This culminates to the owner has read and write permissions, but not execute.

For the ACL entry group:interns:rwx and mask mask::r--:

  • the entry grants all permissions to the group interns
  • the mask only allows read permissions

This culminates to the interns group having only read access because the mask disallows all other permissions.

2. Default ACL Entries:

Default ACLs only apply to directories. Any new file or directory created within a directory with a default ACL will inherit the default ACL as its access ACL. Any new directory created within a directory with a default ACL will also inherit the default ACL as its default ACL.

Default ACLs also consists of ACL entries, similar to those found in access ACLs. The are distinguished by the default keyword as the prefix. For example, default:user:alluxiouser:rwx and default:other::r-x are both valid default ACL entries.

Given a documents directory, its default ACL can be set to default:user:alluxiouser:rwx. The user alluxiouser will have full access to any new files created in the documents directory. These new files will have an access ACL entry of user:alluxiouser:rwx. Note that the ACL does not grant the user alluxiouser any additional permissions to the directory.

Managing ACL entries

ACLs can be managed by two ways:

  1. User application invokes the setFacl(...) method of FileSystem API or Hadoop API to change the ACL and invokes the getFacl(...) to obtain the current ACL.
  2. CLI command in shell. See getfacl setfacl,

The ACL of a file or directory can only be changed by super user or its owner.

Data Path Authorization

In Alluxio Enterprise Edition, the access control on data transfer path (Client-Workers) is further enforced by an enhanced distributed authorization mechanism. Alluxio worker is able to check whether the client user has the right privilege to access the requested block, even though workers do not know about the file permission info.

This data path authorization feature is disabled by default. It can be turned on with the following configuration alluxio.security.authorization.capability.enabled=true on all masters and workers. When capability feature is enabled, Alluxio master verifies the permission and grants a signed capability to the client. The capability is a token which grants the bearer specified access rights. The capability is verified by Alluxio workers to see whether the granted permission matches with the client’s access request. A capability is only valid for a short amount of time, which can be configured via Alluxio server configuration alluxio.security.authorization.capability.lifetime.ms (default to 1 hour) on all masters and workers.

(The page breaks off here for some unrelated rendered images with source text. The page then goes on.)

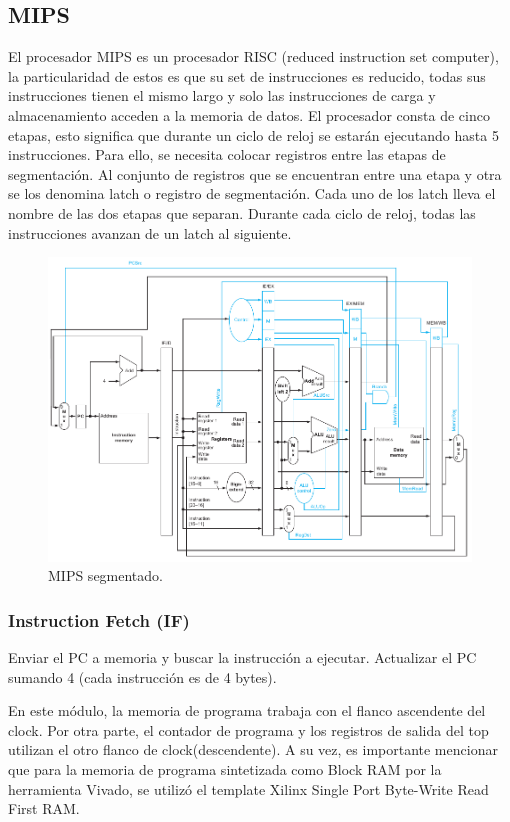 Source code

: \documentclass[12pt,A4paper,titlepage]{article}
\begin{document}
\subsection{MIPS}
El procesador MIPS es un procesador RISC (reduced instruction set computer), la particularidad de estos es que su set de instrucciones es reducido, todas sus instrucciones tienen el mismo largo y solo las instrucciones de carga y almacenamiento acceden a la memoria de datos. El procesador consta de cinco etapas, esto significa que durante un ciclo de reloj se estarán ejecutando hasta 5 instrucciones. Para ello, se necesita colocar registros entre las etapas de segmentación. Al conjunto de registros que se encuentran entre una etapa y otra se los denomina latch o registro de segmentación. Cada uno de los latch lleva el nombre de las dos etapas que separan. Durante cada ciclo de reloj, todas las instrucciones avanzan de un latch al siguiente.

\begin{figure} [H]
    \centering
    \includegraphics[width=\textwidth]{figure/figure451-mips-segmentado.png}
    \caption{MIPS segmentado.}
    \label{fig:mips-complete}
\end{figure}

\subsubsection{Instruction Fetch (IF)}
Enviar el PC a memoria y buscar la instrucción a ejecutar. Actualizar el PC sumando 4 (cada instrucción es de 4 bytes).

En este módulo, la memoria de programa trabaja con el flanco ascendente del clock.
Por otra parte, el contador de programa y los registros de salida del top utilizan el otro flanco
de clock(descendente).
A su vez, es importante mencionar que para la memoria de programa sintetizada
como Block RAM por la herramienta Vivado, se utilizó el template Xilinx Single Port
Byte-Write Read First RAM.
\end{document}
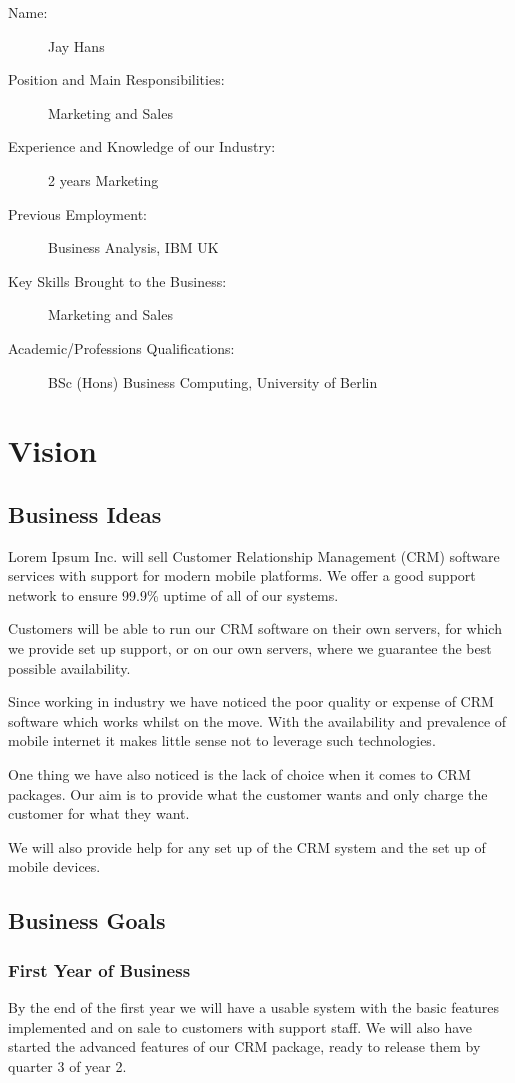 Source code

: \documentclass[DIV=calc, paper=a4, fontsize=11pt]{scrartcl}	 %
\begin{document}
\begin{description}
\item[Name:] Jay Hans
\item[Position and Main Responsibilities:] Marketing and Sales
\item[Experience and Knowledge of our Industry:] 2 years Marketing
\item[Previous Employment:] Business Analysis, IBM UK
\item[Key Skills Brought to the Business:] Marketing and Sales
\item[Academic/Professions Qualifications:] BSc (Hons) Business Computing, University of Berlin
\end{description}


\section{Vision}

\subsection{Business Ideas}
Lorem Ipsum Inc. will sell Customer Relationship Management (CRM) software services with support
for modern mobile platforms. We offer a good support network to ensure 99.9\% uptime of all of our
systems.

Customers will be able to run our CRM software on their own servers, for which we provide set up
support, or on our own servers, where we guarantee the best possible availability.

Since working in industry we have noticed the poor quality or expense of CRM software which works
whilst on the move. With the availability and prevalence of mobile internet it makes little sense
not to leverage such technologies.

One thing we have also noticed is the lack of choice when it comes to CRM packages. Our aim is to
provide what the customer wants and only charge the customer for what they want.

We will also provide help for any set up of the CRM system and the set up of mobile devices.

\subsection{Business Goals}
\subsubsection*{First Year of Business}
By the end of the first year we will have a usable system with the basic features implemented and
on sale to customers with support staff. We will also have started the advanced features of our
CRM package, ready to release them by quarter 3 of year 2. 
\end{document}
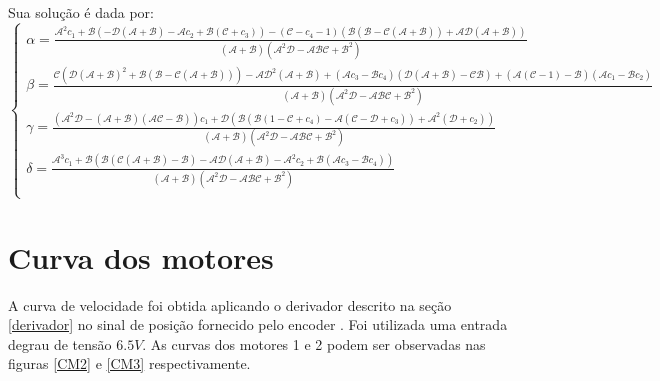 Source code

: \documentclass[]{politex}
\begin{document}
Sua solução é dada por:
\begin{equation}
\begin{cases}
\alpha = \frac{\mathcal{A}^2 c_1+\mathcal{B} \left(-\mathcal{D} (\mathcal{A}+\mathcal{B})-\mathcal{A} c_2+ \mathcal{B} (\mathcal{C}+ c_3) \right)-\left(\mathcal{C} -c_4 - 1 \right) (\mathcal{B} (\mathcal{B}-\mathcal{C} (\mathcal{A}+\mathcal{B}))+\mathcal{A} \mathcal{D} (\mathcal{A}+\mathcal{B}))}{(\mathcal{A}+\mathcal{B}) \left(\mathcal{A}^2 \mathcal{D}-\mathcal{A} \mathcal{B} \mathcal{C}+\mathcal{B}^2\right)} \\
\beta = \frac{\mathcal{C} \left( \mathcal{D} (\mathcal{A}+\mathcal{B})^2+ \mathcal{B} (\mathcal{B}-\mathcal{C} (\mathcal{A}+\mathcal{B})) \right)-\mathcal{A} \mathcal{D}^2 (\mathcal{A}+\mathcal{B})+\left(\mathcal{A} c_3- \mathcal{B} c_4 \right) (\mathcal{D} (\mathcal{A}+\mathcal{B})-\mathcal{C} \mathcal{B})+ (\mathcal{A} (\mathcal{C}-1)-\mathcal{B})(\mathcal{A} c_1 - \mathcal{B} c_2)}{(\mathcal{A}+\mathcal{B}) \left(\mathcal{A}^2 \mathcal{D}-\mathcal{A} \mathcal{B} \mathcal{C}+\mathcal{B}^2\right)} \\
\gamma = \frac{ \left(\mathcal{A}^2 \mathcal{D}-(\mathcal{A}+\mathcal{B}) (\mathcal{A} \mathcal{C}-\mathcal{B})\right)c_1 +\mathcal{D} \left(\mathcal{B} \left( \mathcal{B} (1-\mathcal{C} + c_4) - \mathcal{A} (\mathcal{C} - \mathcal{D} + c_3) \right)+\mathcal{A}^2( \mathcal{D}+ c_2) \right)}{(\mathcal{A}+\mathcal{B}) \left(\mathcal{A}^2 \mathcal{D}-\mathcal{A} \mathcal{B} \mathcal{C}+\mathcal{B}^2\right)} \\
\delta = \frac{\mathcal{A}^3 c_1+\mathcal{B} \left(\mathcal{B} (\mathcal{C} (\mathcal{A}+\mathcal{B})-\mathcal{B})-\mathcal{A} \mathcal{D} (\mathcal{A}+\mathcal{B})-\mathcal{A}^2 c_2 +\mathcal{B} \left(\mathcal{A} c_3- \mathcal{B} c_4 \right)\right)}{(\mathcal{A}+\mathcal{B}) \left(\mathcal{A}^2 \mathcal{D}-\mathcal{A} \mathcal{B} \mathcal{C}+\mathcal{B}^2\right)} \\
\end{cases}
\end{equation}



\chapter{Curva dos motores} \label{apendiceD}

A curva de velocidade foi obtida aplicando o derivador descrito na seção \ref{derivador} no sinal de posição fornecido pelo encoder . Foi utilizada uma entrada degrau de tensão $6.5V$. As curvas dos motores 1 e 2 podem ser observadas nas figuras \ref{CM2} e \ref{CM3} respectivamente.
\end{document}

Capabilities are generated using a scheme where the Master and all Workers share a secret key, called CapabilityKey. Only Master and Workers know the key, no third party can forge the capabilities. The capability key is generated and rotated by Alluxio master periodically. To avoid bulk capability invalidation errors, during key rotation the old key is still valid for a short time period to allow graceful key expiration. The workers will accept old capabilities for a certain time period (by default 25% of the key life time) after receiving a new version of capability key. Capability key life time can be configured via Alluxio server configuration alluxio.security.authorization.capability.key.lifetime.ms (default to 1 day) on all masters.

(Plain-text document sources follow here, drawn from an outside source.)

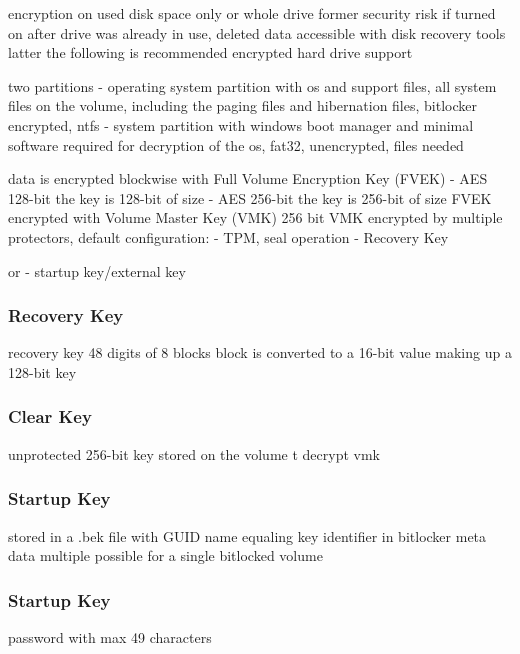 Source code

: encryption on used disk space only or whole drive
former security risk if turned on after drive was already in use, deleted data accessible with disk recovery tools
latter the following is recommended
encrypted hard drive support

two partitions
- operating system partition with os and support files, all system files on the volume, including the paging files and hibernation files, bitlocker encrypted, ntfs
- system partition with windows boot manager and minimal software required for decryption of the os, fat32, unencrypted, files needed

data is encrypted blockwise with Full Volume Encryption Key (FVEK)
- AES 128-bit the key is 128-bit of size
- AES 256-bit the key is 256-bit of size
FVEK encrypted with Volume Master Key (VMK) 256 bit
VMK encrypted by multiple protectors, default configuration:
- TPM, seal operation
- Recovery Key

or
- startup key/external key

\subsubsection{Recovery Key}
recovery key 48 digits of 8 blocks
block is converted to a 16-bit value making up a 128-bit key

\subsubsection{Clear Key}
unprotected 256-bit key stored on the volume t decrypt vmk

\subsubsection{Startup Key}
stored in a .bek file with GUID name equaling key identifier in bitlocker meta data
multiple possible for a single bitlocked volume

\subsubsection{Startup Key}
password with max 49 characters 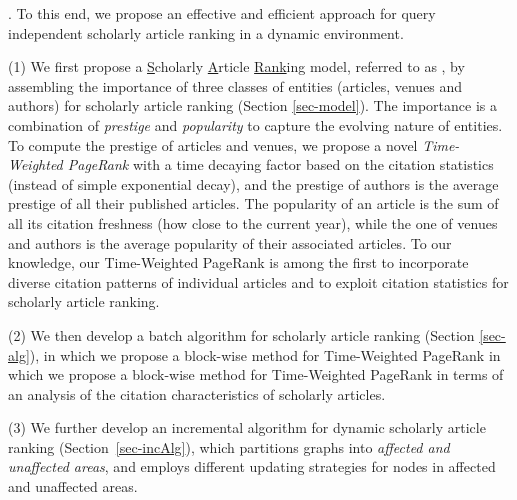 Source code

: .
To this end, we propose an effective and efficient approach for query independent scholarly article ranking in a dynamic environment.

\sstab(1) We first  propose a \underline{S}cholarly \underline{A}rticle \underline{Rank}ing model, referred to as \ensemblerank, by assembling the importance of three classes of entities (articles, venues and authors) for scholarly article ranking (Section \ref{sec-model}).
%
The importance is a combination of {\em prestige} and {\em popularity} to capture the evolving nature of entities.
%
To compute the prestige of articles and venues, we propose a novel {\em Time-Weighted PageRank} with a time decaying factor based on the citation statistics (instead of simple exponential decay), and the prestige of authors is the average prestige of all their published articles.
%
The popularity of an article is the sum of all its citation freshness (how close to the current year), while the one of venues and authors is the average popularity of their associated articles.
%
%
To our knowledge, our Time-Weighted PageRank is among the first to incorporate diverse citation patterns of individual articles and to exploit citation statistics for scholarly article ranking.

\sstab(2)  We then develop  a batch algorithm for scholarly article ranking (Section \ref{sec-alg}), in which we propose a block-wise method for Time-Weighted PageRank %
in which we propose a block-wise method for Time-Weighted PageRank in terms of an analysis of the citation characteristics of scholarly articles.

\sstab(3)
We further develop an incremental algorithm for dynamic scholarly article ranking (Section~\ref{sec-incAlg}), which partitions graphs into  {\em affected and unaffected areas}, and employs different updating strategies for nodes in affected and unaffected areas.


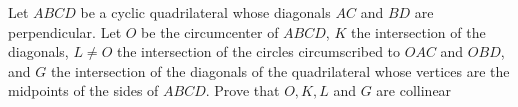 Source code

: Let $ABCD$ be a cyclic quadrilateral whose diagonals $AC$ and $BD$ are perpendicular. Let $O$ be the circumcenter of $ABCD$,  $K$ the intersection of the diagonals,  $ L\neq O $ the intersection of the circles circumscribed to $OAC$ and $OBD$,  and $G$ the intersection of the diagonals of the quadrilateral whose vertices are the midpoints of the sides of $ABCD$. Prove that $O, K, L$ and $G$ are collinear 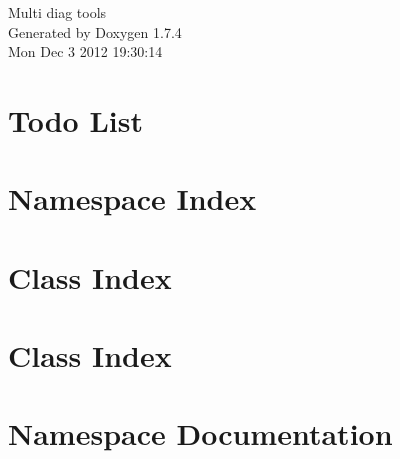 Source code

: \documentclass[a4paper]{book}
\begin{document}
\hypersetup{pageanchor=false}
\begin{titlepage}
\vspace*{7cm}
\begin{center}
{\Large Multi diag tools }\\
\vspace*{1cm}
{\large Generated by Doxygen 1.7.4}\\
\vspace*{0.5cm}
{\small Mon Dec 3 2012 19:30:14}\\
\end{center}
\end{titlepage}
\clearemptydoublepage
{}
\tableofcontents
\clearemptydoublepage
{}
\hypersetup{pageanchor=true}
\chapter{Todo List}
\label{todo}
\hypertarget{todo}{}

\chapter{Namespace Index}

\chapter{Class Index}

\chapter{Class Index}

\chapter{Namespace Documentation}

\end{document}
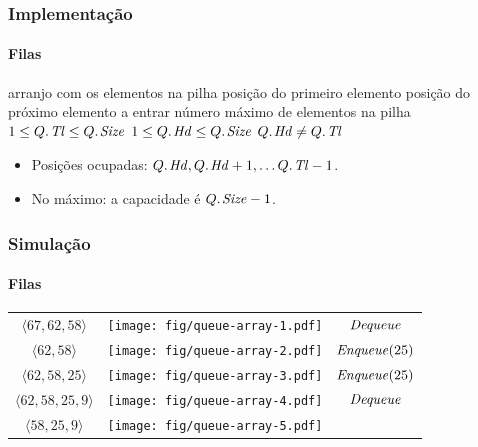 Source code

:\documentclass{beamer}
\begin{document}
\begin{frame}

  \frametitle{Implementação}
  \framesubtitle{Filas}

  \begin{codebox}
    \zi {} \> \> \> \Comment arranjo com os elementos na pilha
    \zi {}   \> \> \> \Comment posição do primeiro elemento
    \zi {}   \> \> \> \Comment posição do próximo elemento a entrar
    \zi {} \> \> \> \Comment número máximo de elementos na pilha
    \zi $1 \le \attrib{Q}{Tl} \le \attrib{Q}{Size}$
    \zi $1 \le \attrib{Q}{Hd} \le \attrib{Q}{Size}$
    \zi $\attrib{Q}{Hd} \neq \attrib{Q}{Tl}$
  \end{codebox}
  \begin{itemize}
  \item Posições ocupadas: $\attrib{Q}{Hd}, \attrib{Q}{Hd}+1, \ldots
  \attrib{Q}{Tl}-1$.
  \item No máximo: a capacidade é $\attrib{Q}{Size} - 1$.
  \end{itemize}
  
\end{frame}

\begin{frame}
  \frametitle{Simulação}
  \framesubtitle{Filas}

  \begin{center}
    \begin{tabular}{ccc}
      $\langle 67, 62, 58 \rangle$ &
      \texttt{[image: fig/queue-array-1.pdf]}
      \pause
      &
      $\id{Dequeue}$ \pause
      \\
      $\langle 62, 58 \rangle$ &
      \texttt{[image: fig/queue-array-2.pdf]}
      \pause
      &
      $\id{Enqueue}(25)$ \pause
      \\
      $\langle 62, 58, 25 \rangle$ &
      \texttt{[image: fig/queue-array-3.pdf]}
      \pause
      &
      $\id{Enqueue}(25)$ \pause
      \\
      $\langle 62, 58, 25, 9 \rangle$ &
      \texttt{[image: fig/queue-array-4.pdf]}
      &
      $\id{Dequeue}$ \pause
      \\
      $\langle 58, 25, 9 \rangle$ &
      \texttt{[image: fig/queue-array-5.pdf]}
      &
    \end{tabular}
  \end{center}

\end{frame}
\end{document}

Client-Side Hadoop Impersonation

When Alluxio is used in a Hadoop environment, a user, or identity, can be specified for both the Hadoop client and the Alluxio client. Since the Hadoop client user and the Alluxio client user can specified independently, the users could be different from each other. The Hadoop client user may even be in a separate namespace from the Alluxio client user.

Alluxio client-side Hadoop impersonation solves the issues when the Hadoop client user is different from the Alluxio client user. With this feature, the Alluxio client examines the Hadoop client user, and then attempts to impersonate as that Hadoop client user.

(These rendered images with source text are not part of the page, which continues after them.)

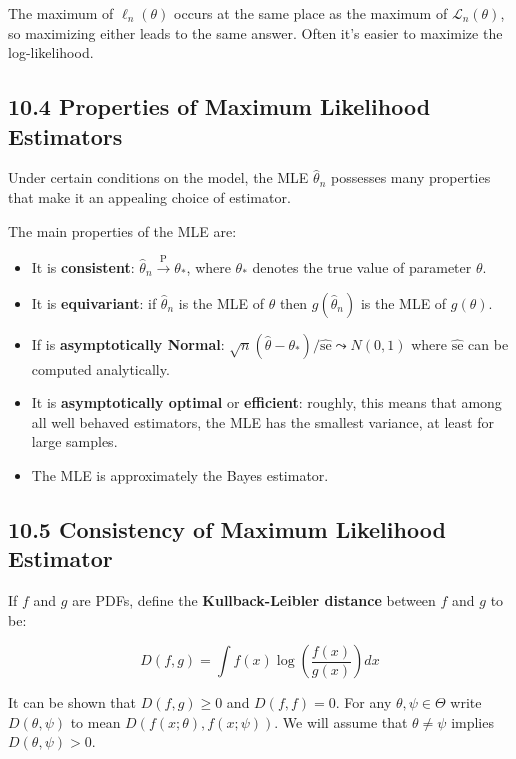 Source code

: The maximum of \(\ell_n(\theta)\) occurs at the same place as the
maximum of \(\mathcal{L}_n(\theta)\), so maximizing either leads to the
same answer. Often it's easier to maximize the log-likelihood.

\subsection{10.4 Properties of Maximum Likelihood
Estimators}\label{properties-of-maximum-likelihood-estimators}

Under certain conditions on the model, the MLE \(\hat{\theta}_n\)
possesses many properties that make it an appealing choice of estimator.

The main properties of the MLE are:

\begin{itemize}[tightlist]
\item
  It is \textbf{consistent}:
  \(\hat{\theta}_n \xrightarrow{\text{P}} \theta_*\), where \(\theta_*\)
  denotes the true value of parameter \(\theta\).
\item
  It is \textbf{equivariant}: if \(\hat{\theta}_n\) is the MLE of
  \(\theta\) then \(g(\hat{\theta}_n)\) is the MLE of \(g(\theta)\).
\item
  If is \textbf{asymptotically Normal}:
  \(\sqrt{n}(\hat{\theta} - \theta_*) / \hat{\text{se}} \leadsto N(0, 1)\)
  where \(\hat{\text{se}}\) can be computed analytically.
\item
  It is \textbf{asymptotically optimal} or \textbf{efficient}: roughly,
  this means that among all well behaved estimators, the MLE has the
  smallest variance, at least for large samples.
\item
  The MLE is approximately the Bayes estimator.
\end{itemize}

\subsection{10.5 Consistency of Maximum Likelihood
Estimator}\label{consistency-of-maximum-likelihood-estimator}

If \(f\) and \(g\) are PDFs, define the \textbf{Kullback-Leibler
distance} between \(f\) and \(g\) to be:

\[ D(f, g) = \int f(x) \log \left( \frac{f(x)}{g(x)} \right) dx \]

It can be shown that \(D(f, g) \geq 0\) and \(D(f, f) = 0\). For any
\(\theta, \psi \in \Theta\) write \(D(\theta, \psi)\) to mean
\(D(f(x; \theta), f(x; \psi))\). We will assume that
\(\theta \neq \psi\) implies \(D(\theta, \psi) > 0\).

For example, a Hadoop application can be configured to run as the Hadoop client user foo, but the Alluxio client user is configured to be yarn. This means any data interactions will be attributed to user yarn. With client-side Hadoop impersonation, the Alluxio client will detect the Hadoop client user is foo, and then connect to Alluxio servers as user yarn impersonating as user foo. With this impersonation, the data interactions will be attributed to user ‘foo’.

This feature is only applicable when using the hadoop compatible client to access Alluxio.

In order to configure Alluxio for client-side Hadoop impersonation, both client and server configurations (master and worker) are required.

Server Configuration

To enable a particular Alluxio client user to impersonate other users server (master and worker) configuration are required. Set the alluxio.master.security.impersonation.<USERNAME>.users property, where <USERNAME> is the name of the Alluxio client user.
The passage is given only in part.